WHAT YOU ARE ASKED TO DO:
Report how many lines of the following entries include the string "table"; respond with the number alone.

RECORDS FOR PROCESSING:
▽

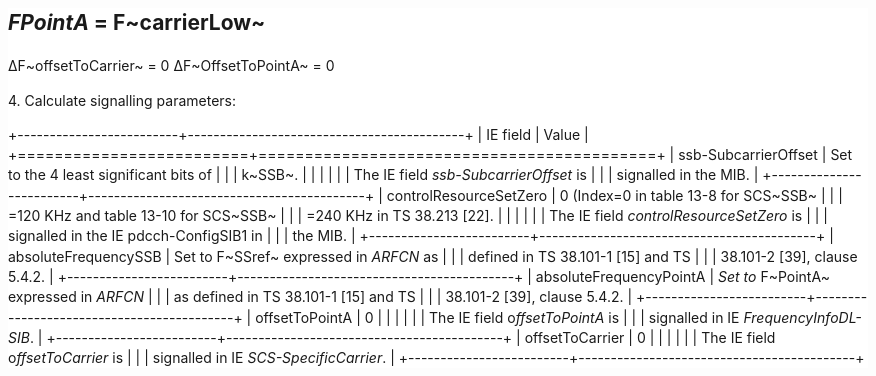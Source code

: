   *FPointA* = F~carrierLow~
  ---------------------------
  ΔF~offsetToCarrier~ = 0
  ΔF~OffsetToPointA~ = 0

4\. Calculate signalling parameters:

+-------------------------+-------------------------------------------+
| IE field                | Value                                     |
+=========================+===========================================+
| ssb-SubcarrierOffset    | Set to the 4 least significant bits of    |
|                         | k~SSB~.                                   |
|                         |                                           |
|                         | The IE field *ssb-SubcarrierOffset* is    |
|                         | signalled in the MIB.                     |
+-------------------------+-------------------------------------------+
| controlResourceSetZero  | 0 (Index=0 in table 13-8 for SCS~SSB~     |
|                         | =120 KHz and table 13-10 for SCS~SSB~     |
|                         | =240 KHz in TS 38.213 \[22\].             |
|                         |                                           |
|                         | The IE field *controlResourceSetZero* is  |
|                         | signalled in the IE pdcch-ConfigSIB1 in   |
|                         | the MIB.                                  |
+-------------------------+-------------------------------------------+
| absoluteFrequencySSB    | Set to F~SSref~ expressed in *ARFCN* as   |
|                         | defined in TS 38.101-1 \[15\] and TS      |
|                         | 38.101-2 \[39\], clause 5.4.2.            |
+-------------------------+-------------------------------------------+
| absoluteFrequencyPointA | *Set to* F~PointA~ expressed in *ARFCN*   |
|                         | as defined in TS 38.101-1 \[15\] and TS   |
|                         | 38.101-2 \[39\], clause 5.4.2.            |
+-------------------------+-------------------------------------------+
| offsetToPointA          | 0                                         |
|                         |                                           |
|                         | The IE field o*ffsetToPointA* is          |
|                         | signalled in IE *FrequencyInfoDL-SIB*.    |
+-------------------------+-------------------------------------------+
| offsetToCarrier         | 0                                         |
|                         |                                           |
|                         | The IE field o*ffsetToCarrier* is         |
|                         | signalled in IE *SCS-SpecificCarrier*.    |
+-------------------------+-------------------------------------------+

△

RESULT OF THE TASK:
2